Однако тут произошло нечто любопытное. Еще древний философ Горгий из Леонтин учил, что ничто не существует, а если бы существовало, то мы не могли бы об этом знать, а если бы и узнали, то не было бы способа убедиться, что это истина. Эту его радикально скептическую программу не приняли слишком серьезно. Так обычно и бывает с программами, которые в своем экстремизме требуют от нас сразу слишком многого.
Если в литературе можно говорить о некоем соответствии коперниканской революции, то Коперником литературы надо назвать Достоевского, потому что он привел в движение окаменевшую поэтику, ввел в рамки литературного произведения нестройный хор рассказчиков, свидетельствующих о несовершенстве любого знания человеческих дел. Стратегию «новой волны» иногда сравнивают с происшедшим в XX веке релятивистским переворотом в науке. И неправильно, потому что уже Достоевский, отняв у писателей привилегию всеведения, достиг той позиции, которой в физике соответствует неопределенность измерений. Эта неопределенность признана ныне неопровержимой. Великий россиянин отнял у литературы всеведение, которое на самом деле было упрощенным подходом, но не уменьшил (наоборот, как раз увеличил) количество того, что можно рассказать о людских делах. Ну а «новый роман» отбирает много, взамен же дает мало. Исповедальный характер не является для прозы эквивалентом релятивизма физики, потому что релятивизм этой последней не основывается на сомнениях в самой себе. Между тем «новый роман» – это литература, которая гораздо меньше, чем ее предшественники, интересуется миром, зато весьма живо интересуется именно литературой. И вот «новая волна» дает сюжеты, в предметном плане довольно банальные, а вся ее оригинальность оказывается лежащей в плоскости повествовательной манеры. Как верно заметил М. Гловинский, методология создания «новых романов» – это по существу беллетризованная методология, о которой рассказывается в этих же романах. Их авторам удалось создать информацию до такой степени отселектированную, что в ней почти ничего не осталось от мира, лежащего за пределами романа. Открытость «новых романов» обращена в сторону их же повествования, а не в сторону реальности.
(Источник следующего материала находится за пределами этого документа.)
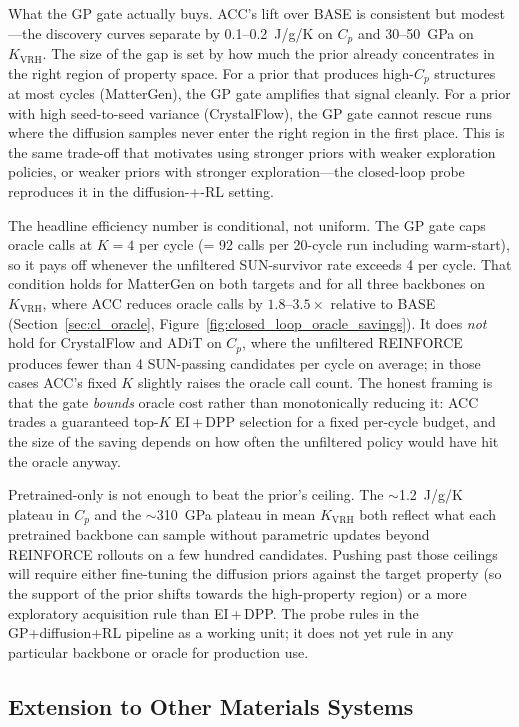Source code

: What the GP gate actually buys.
ACC's lift over BASE is consistent but modest---the discovery curves separate by 0.1--0.2~J/g/K on $C_p$ and 30--50~GPa on $K_{\text{VRH}}$.
The size of the gap is set by how much the prior already concentrates in the right region of property space.
For a prior that produces high-$C_p$ structures at most cycles (MatterGen), the GP gate amplifies that signal cleanly.
For a prior with high seed-to-seed variance (CrystalFlow), the GP gate cannot rescue runs where the diffusion samples never enter the right region in the first place.
This is the same trade-off that motivates using stronger priors with weaker exploration policies, or weaker priors with stronger exploration---the closed-loop probe reproduces it in the diffusion-+-RL setting.

The headline efficiency number is conditional, not uniform.
The GP gate caps oracle calls at $K=4$ per cycle (= 92 calls per 20-cycle run including warm-start), so it pays off whenever the unfiltered SUN-survivor rate exceeds 4 per cycle.
That condition holds for MatterGen on both targets and for all three backbones on $K_{\text{VRH}}$, where ACC reduces oracle calls by $1.8$--$3.5\times$ relative to BASE (Section~\ref{sec:cl_oracle}, Figure~\ref{fig:closed_loop_oracle_savings}).
It does \emph{not} hold for CrystalFlow and ADiT on $C_p$, where the unfiltered REINFORCE produces fewer than 4 SUN-passing candidates per cycle on average; in those cases ACC's fixed $K$ slightly raises the oracle call count.
The honest framing is that the gate \emph{bounds} oracle cost rather than monotonically reducing it: ACC trades a guaranteed top-$K$ EI\,+\,DPP selection for a fixed per-cycle budget, and the size of the saving depends on how often the unfiltered policy would have hit the oracle anyway.

Pretrained-only is not enough to beat the prior's ceiling.
The $\sim$1.2~J/g/K plateau in $C_p$ and the $\sim$310~GPa plateau in mean $K_{\text{VRH}}$ both reflect what each pretrained backbone can sample without parametric updates beyond REINFORCE rollouts on a few hundred candidates.
Pushing past those ceilings will require either fine-tuning the diffusion priors against the target property (so the support of the prior shifts towards the high-property region) or a more exploratory acquisition rule than EI\,+\,DPP.
The probe rules in the GP+diffusion+RL pipeline as a working unit; it does not yet rule in any particular backbone or oracle for production use.

\FloatBarrier
\subsection{Extension to Other Materials Systems}
\label{sec:alloy_extension}

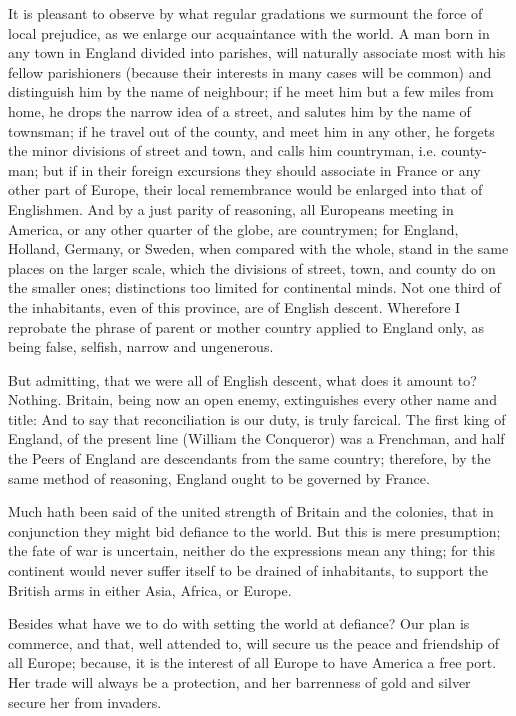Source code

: \documentclass[12pt,oneside]{memoir}
\begin{document}
It is pleasant to observe by what regular gradations we surmount the force of local prejudice, as we enlarge our acquaintance with the world. A man born in any town in England divided into parishes, will naturally associate most with his fellow parishioners (because their interests in many cases will be common) and distinguish him by the name of neighbour; if he meet him but a few miles from home, he drops the narrow idea of a street, and salutes him by the name of townsman; if he travel out of the county, and meet him in any other, he forgets the minor divisions of street and town, and calls him countryman, i.e. county-man; but if in their foreign excursions they should associate in France or any other part of Europe, their local remembrance would be enlarged into that of Englishmen. And by a just parity of reasoning, all Europeans meeting in America, or any other quarter of the globe, are countrymen; for England, Holland, Germany, or Sweden, when compared with the whole, stand in the same places on the larger scale, which the divisions of street, town, and county do on the smaller ones; distinctions too limited for continental minds. Not one third of the inhabitants, even of this province, are of English descent. Wherefore I reprobate the phrase of parent or mother country applied to England only, as being false, selfish, narrow and ungenerous.

But admitting, that we were all of English descent, what does it amount to? Nothing. Britain, being now an open enemy, extinguishes every other name and title: And to say that reconciliation is our duty, is truly farcical. The first king of England, of the present line (William the Conqueror) was a Frenchman, and half the Peers of England are descendants from the same country; therefore, by the same method of reasoning, England ought to be governed by France.

Much hath been said of the united strength of Britain and the colonies, that in conjunction they might bid defiance to the world. But this is mere presumption; the fate of war is uncertain, neither do the expressions mean any thing; for this continent would never suffer itself to be drained of inhabitants, to support the British arms in either Asia, Africa, or Europe.

Besides what have we to do with setting the world at defiance? Our plan is commerce, and that, well attended to, will secure us the peace and friendship of all Europe; because, it is the interest of all Europe to have America a free port. Her trade will always be a protection, and her barrenness of gold and silver secure her from invaders.
\end{document}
Изменения, происшедшие в «новых романах» в отношении описанной в них реальности – только функция упомянутых методологических изменений.
Позднейшие опыты в области «нового романа» ставят в конечном счете под сомнение и сам язык как средство коммуникации. Бялошевский и Ионеско, особенно в своих ранних произведениях, изображали только омертвелость человеческих скоплений, но все же моделировали «реальную языковую ситуацию». Беккет возвел разрушение этой ситуации в онтологический ранг. Последние слова его романа «Моллой» содержат в этом отношении целую программу: «Полночь. В окна льет дождь. Нет полночи. Не льет дождь». Так и литература как информация себя уничтожает. Это (по крайней мере в физикалистском плане) соответствует и теории – в самом деле, информацию можно уничтожать с помощью информации. Любопытно, как дальше будут развиваться события в рамках данного направления. Если оно не стремится дойти до гробового молчания, то неизбежен какой-то радикальный поворот.